日本地球惑星科学連合2022年大会

講演情報

[J] ポスター発表

セッション記号 S (固体地球科学) » S-VC 火山学

[S-VC30] 火山防災の基礎と応用

2022年5月29日(日) 11:00 〜 13:00 オンラインポスターZoom会場 (16) (Ch.16)

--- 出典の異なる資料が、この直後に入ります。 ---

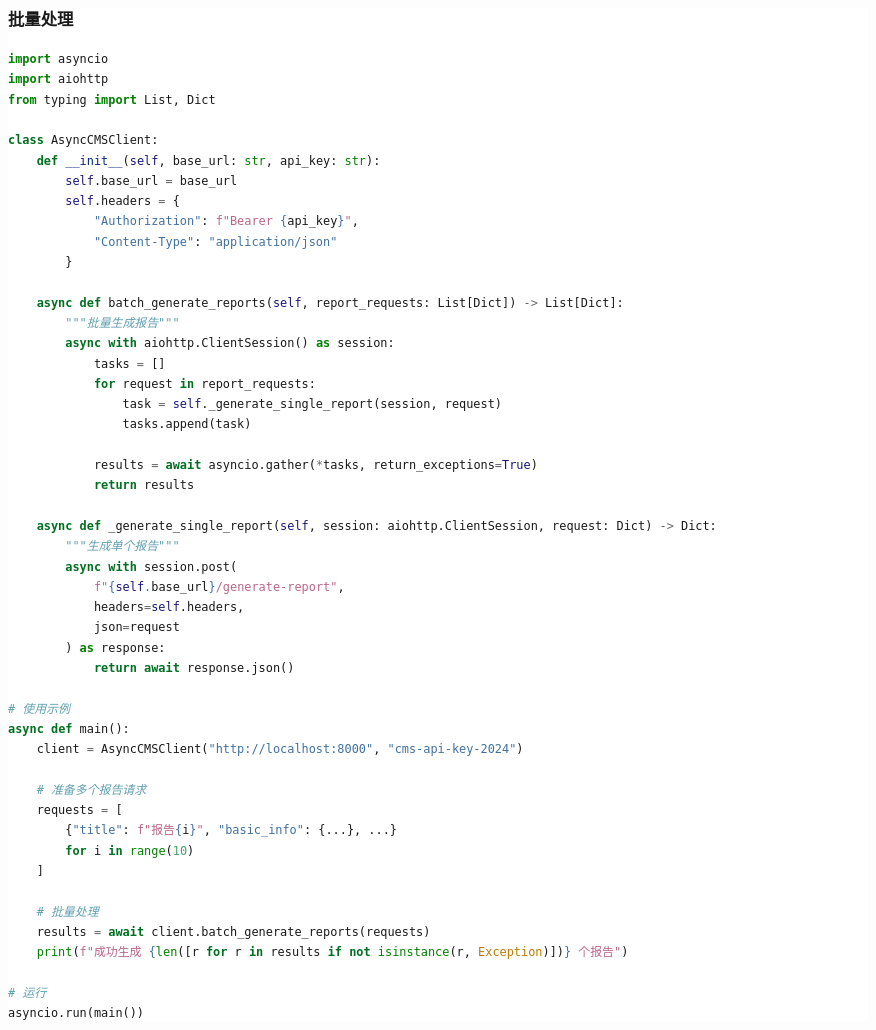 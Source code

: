 ### 批量处理

```python
import asyncio
import aiohttp
from typing import List, Dict

class AsyncCMSClient:
    def __init__(self, base_url: str, api_key: str):
        self.base_url = base_url
        self.headers = {
            "Authorization": f"Bearer {api_key}",
            "Content-Type": "application/json"
        }
    
    async def batch_generate_reports(self, report_requests: List[Dict]) -> List[Dict]:
        """批量生成报告"""
        async with aiohttp.ClientSession() as session:
            tasks = []
            for request in report_requests:
                task = self._generate_single_report(session, request)
                tasks.append(task)
            
            results = await asyncio.gather(*tasks, return_exceptions=True)
            return results
    
    async def _generate_single_report(self, session: aiohttp.ClientSession, request: Dict) -> Dict:
        """生成单个报告"""
        async with session.post(
            f"{self.base_url}/generate-report",
            headers=self.headers,
            json=request
        ) as response:
            return await response.json()

# 使用示例
async def main():
    client = AsyncCMSClient("http://localhost:8000", "cms-api-key-2024")
    
    # 准备多个报告请求
    requests = [
        {"title": f"报告{i}", "basic_info": {...}, ...}
        for i in range(10)
    ]
    
    # 批量处理
    results = await client.batch_generate_reports(requests)
    print(f"成功生成 {len([r for r in results if not isinstance(r, Exception)])} 个报告")

# 运行
asyncio.run(main())
```
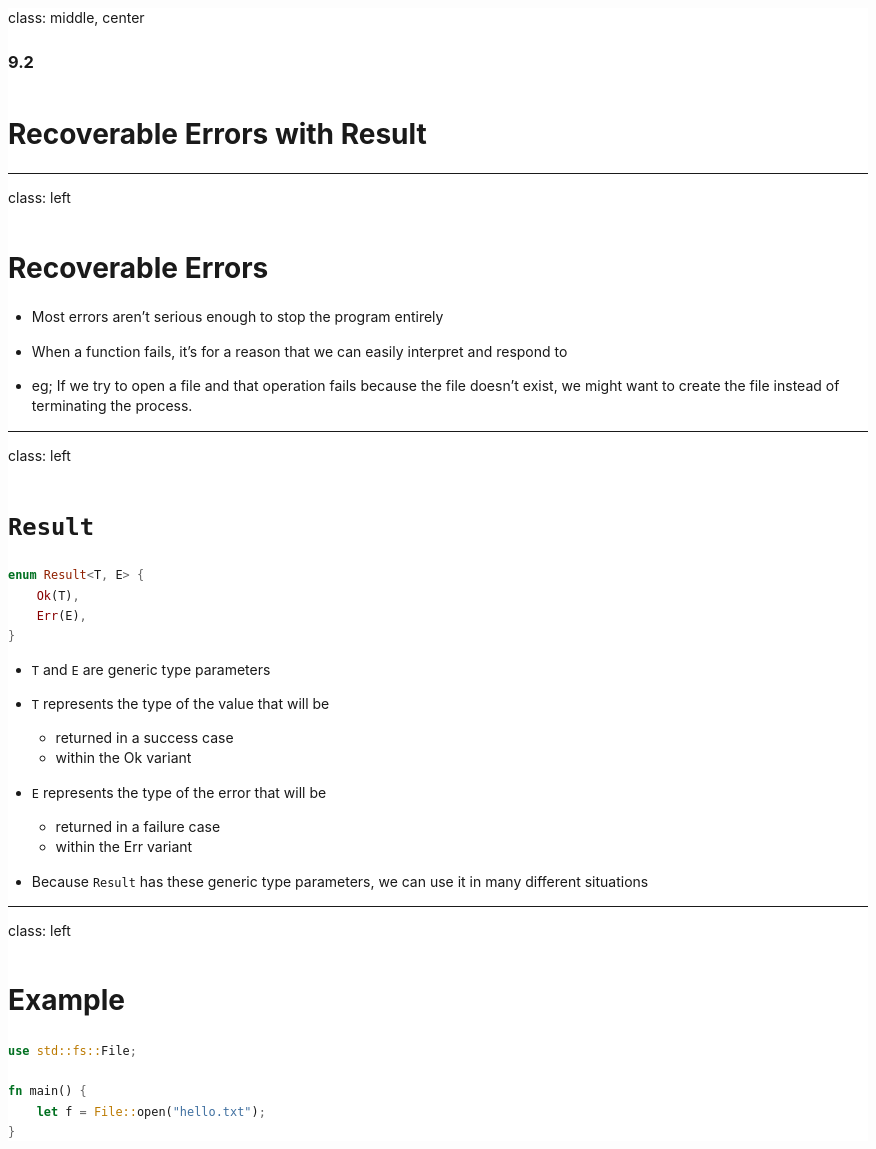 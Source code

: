 
class: middle, center

### 9.2

# Recoverable Errors with Result

---
class: left

# Recoverable Errors

* Most errors aren’t serious enough to stop the program entirely

* When a function fails, it’s for a reason that we can easily interpret and 
  respond to

* eg; If we try to open a file and that operation fails because the file doesn’t 
  exist, we might want to create the file instead of terminating the process.

---
class: left

# `Result`

```rust
enum Result<T, E> {
    Ok(T),
    Err(E),
}
```

* `T` and `E` are generic type parameters

* `T` represents the type of the value that will be 
  * returned in a success case 
  * within the Ok variant

* `E` represents the type of the error that will be 
  * returned in a failure case 
  * within the Err variant

* Because `Result` has these generic type parameters, we can use it in many 
  different situations

---
class: left

# Example

```rust
use std::fs::File;

fn main() {
    let f = File::open("hello.txt");
}
```
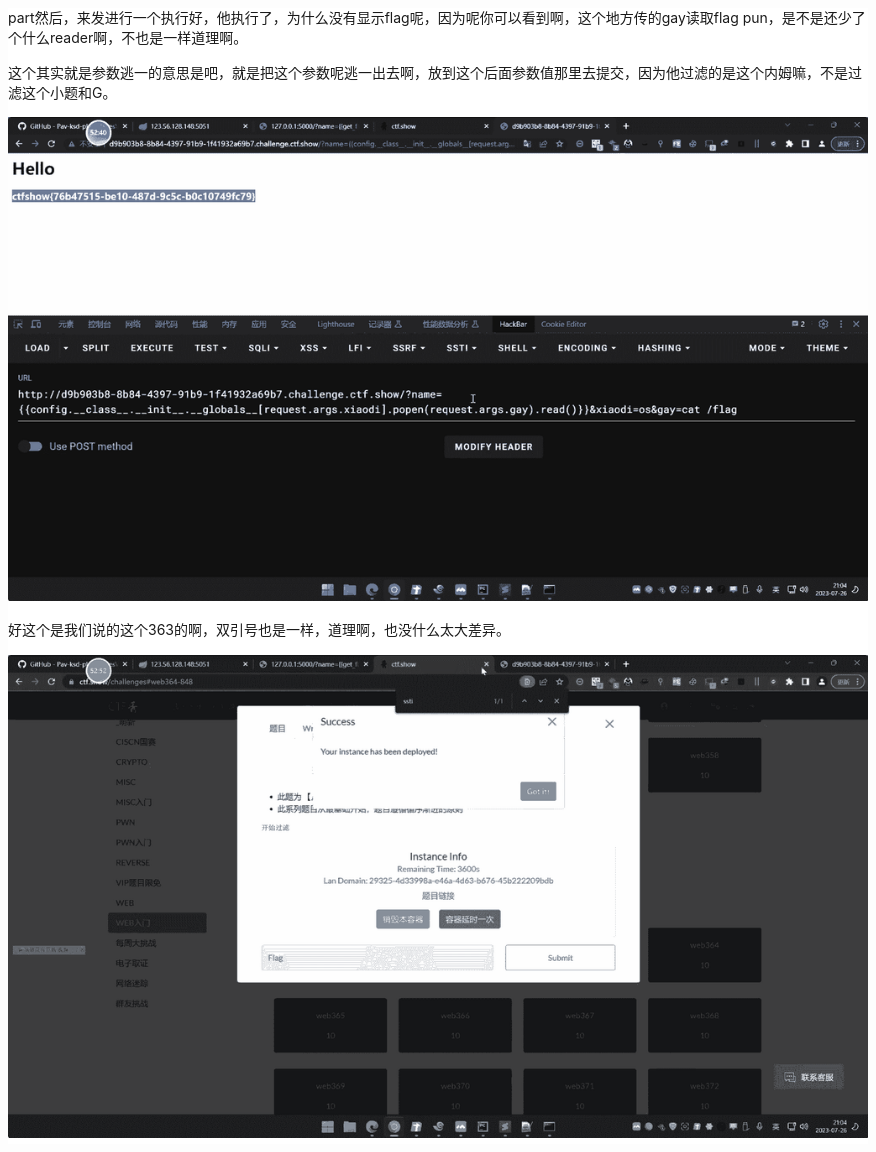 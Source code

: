 part然后，来发进行一个执行好，他执行了，为什么没有显示flag呢，因为呢你可以看到啊，这个地方传的gay读取flag pun，是不是还少了个什么reader啊，不也是一样道理啊。

这个其实就是参数逃一的意思是吧，就是把这个参数呢逃一出去啊，放到这个后面参数值那里去提交，因为他过滤的是这个内姆嘛，不是过滤这个小题和G。



![](img/4f35c1213d1007e26878f35f72713efc_226.png)

好这个是我们说的这个363的啊，双引号也是一样，道理啊，也没什么太大差异。

![](img/4f35c1213d1007e26878f35f72713efc_228.png)
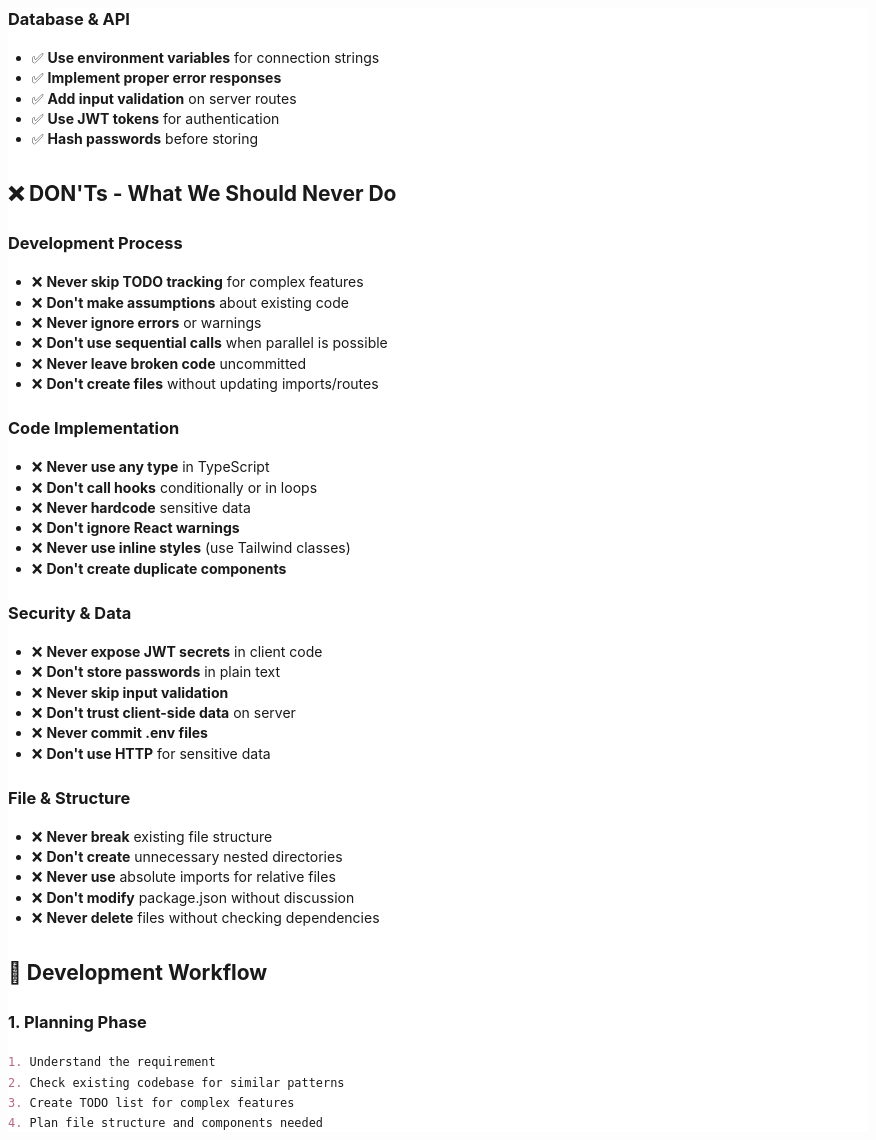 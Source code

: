 ### Database & API
- ✅ **Use environment variables** for connection strings
- ✅ **Implement proper error responses**
- ✅ **Add input validation** on server routes
- ✅ **Use JWT tokens** for authentication
- ✅ **Hash passwords** before storing

## ❌ DON'Ts - What We Should Never Do

### Development Process
- ❌ **Never skip TODO tracking** for complex features
- ❌ **Don't make assumptions** about existing code
- ❌ **Never ignore errors** or warnings
- ❌ **Don't use sequential calls** when parallel is possible
- ❌ **Never leave broken code** uncommitted
- ❌ **Don't create files** without updating imports/routes

### Code Implementation
- ❌ **Never use any type** in TypeScript
- ❌ **Don't call hooks** conditionally or in loops
- ❌ **Never hardcode** sensitive data
- ❌ **Don't ignore React warnings**
- ❌ **Never use inline styles** (use Tailwind classes)
- ❌ **Don't create duplicate components**

### Security & Data
- ❌ **Never expose JWT secrets** in client code
- ❌ **Don't store passwords** in plain text
- ❌ **Never skip input validation**
- ❌ **Don't trust client-side data** on server
- ❌ **Never commit .env files**
- ❌ **Don't use HTTP** for sensitive data

### File & Structure
- ❌ **Never break** existing file structure
- ❌ **Don't create** unnecessary nested directories
- ❌ **Never use** absolute imports for relative files
- ❌ **Don't modify** package.json without discussion
- ❌ **Never delete** files without checking dependencies

## 🔄 Development Workflow

### 1. Planning Phase
```markdown
1. Understand the requirement
2. Check existing codebase for similar patterns
3. Create TODO list for complex features
4. Plan file structure and components needed
```
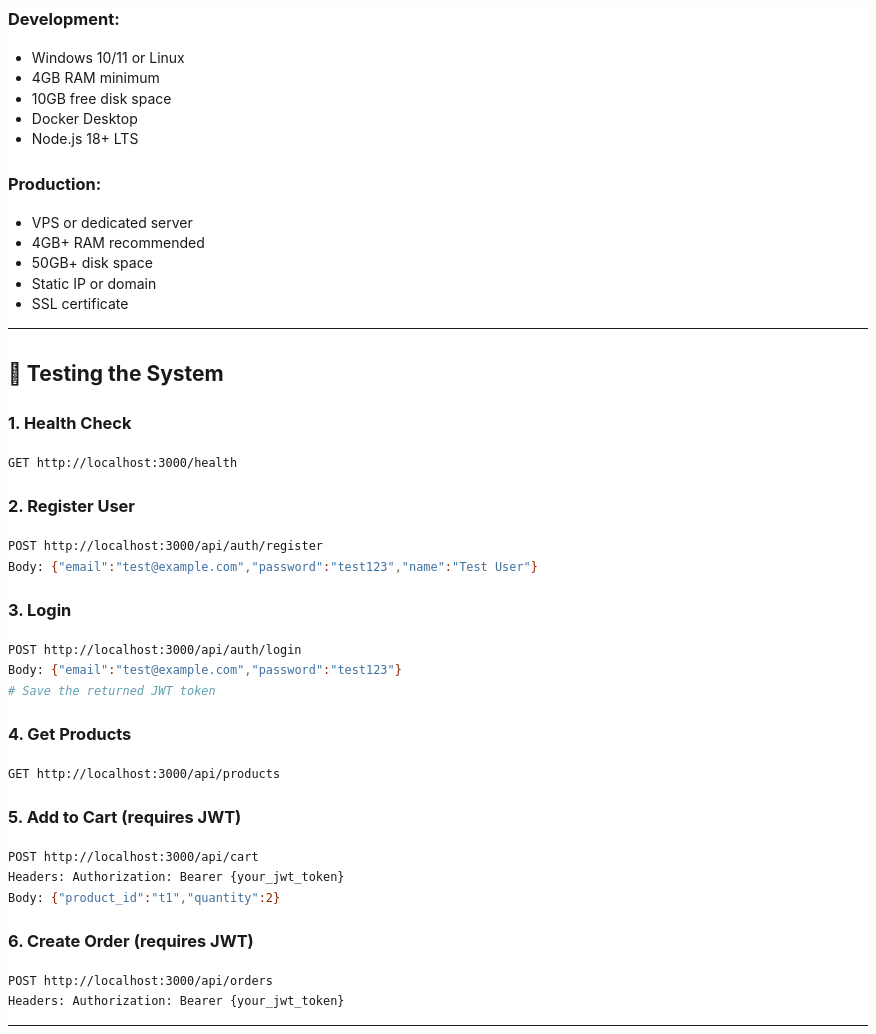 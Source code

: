 ### Development:
- Windows 10/11 or Linux
- 4GB RAM minimum
- 10GB free disk space
- Docker Desktop
- Node.js 18+ LTS

### Production:
- VPS or dedicated server
- 4GB+ RAM recommended
- 50GB+ disk space
- Static IP or domain
- SSL certificate

---

## 🧪 Testing the System

### 1. Health Check
```bash
GET http://localhost:3000/health
```

### 2. Register User
```bash
POST http://localhost:3000/api/auth/register
Body: {"email":"test@example.com","password":"test123","name":"Test User"}
```

### 3. Login
```bash
POST http://localhost:3000/api/auth/login
Body: {"email":"test@example.com","password":"test123"}
# Save the returned JWT token
```

### 4. Get Products
```bash
GET http://localhost:3000/api/products
```

### 5. Add to Cart (requires JWT)
```bash
POST http://localhost:3000/api/cart
Headers: Authorization: Bearer {your_jwt_token}
Body: {"product_id":"t1","quantity":2}
```

### 6. Create Order (requires JWT)
```bash
POST http://localhost:3000/api/orders
Headers: Authorization: Bearer {your_jwt_token}
```

---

コンビーナ:宝田 晋治(産業技術総合研究所活断層・火山研究部門)、コンビーナ:石峯 康浩(山梨県富士山科学研究所)、千葉 達朗(アジア航測株式会社)、コンビーナ:宮城 洋介(国立研究開発法人 防災科学技術研究所)、座長:宝田 晋治(産業技術総合研究所活断層・火山研究部門)、石峯 康浩(山梨県富士山科学研究所)、千葉 達朗(アジア航測株式会社)、宮城 洋介(国立研究開発法人 防災科学技術研究所)

11:00 〜 13:00

[SVC30-P04] JVDNシステムによるデジタル写真アーカイブの構築と提供

*河野 裕希1上田 英樹1中田 節也1 (1.国立研究開発法人 防災科学技術研究所)

キーワード:火山災害、写真、JVDN

火山現象の理解を深めるために、そして、その場にいなかった人と噴火現象や火山災害に対する認識を一致させるために写真を代表とする視覚的な情報の共有は必要不可欠である.火山噴火は多くの地域では低頻度であるため,火山噴火や火山災害を直接目撃する機会は少ない.しかし,写真を介して噴火現象や災害を視覚的に共有することはできる.これは、火山研究者間はもちろんのこと、火山研究者と非専門家間についても同様のことが言える.
写真データを共有するメリットは次のようなことが挙げられる:噴火活動や災害に関する写真データを一元的に集約することは多角的な情報を効率よく迅速に集約することにつながる.また写真データのアーカイブ・共有化は撮影者退職に伴うデータ散逸を防ぎデータを活用できる状況を維持できる.このように写真データを共有することは,これまでにあったデータ集約の困難さや資料保管の問題を解決することができる.
上記のような背景を踏まえ写真データを効果的に活用できることを目的とし,JVDNシステムには写真共有のための機能が追加された.これによりJVDNシステムユーザーは個人で撮影した写真データを自ら登録し,共有させることが可能である.Creative Commons Licenseを採用し,段階的な著作物許諾条件を示すことが可能である.写真の被写体に関する情報として,撮影者・撮影日時・場所についてはデータベースへの入力を必須としているため,データの品質を一定以上の水準で保つことができる.そして,データ共有範囲を選ぶことができ,共有範囲を制限する,あるいは完全に公開する,など共有したい相手に応じて使い分けることができる.また任意フォーマットファイル共有機能を用いた登録も可能であることから,写真の枚数が多数である場合はこちらの機能を使うことも検討できる.
我々は,最初の事例として,雲仙岳平成噴火に関する写真をJVDNシステムにアップロードした.JVDNシステムに登録されたこの火山災害事例は今後火山防災教育への利用のほか,これまでに明らかになっている事象に対して写真データ解析手法などの検証に利用できると考える.
 今後他の火山に関する写真が新たに追加されると,火山間の比較も含め,多方面において有効的活用がされると期待される.そして火山災害に関する写真共有により,火山研究者・社会科学者・画像解析研究者など分野横断的な連携強化にもつながると考える.

謝辞:九州大学の太田一也氏,清水洋氏,松島健氏,長崎大学の馬越孝道氏には写真データ収集にご尽力いただいた.この場を借りて感謝申し上げます.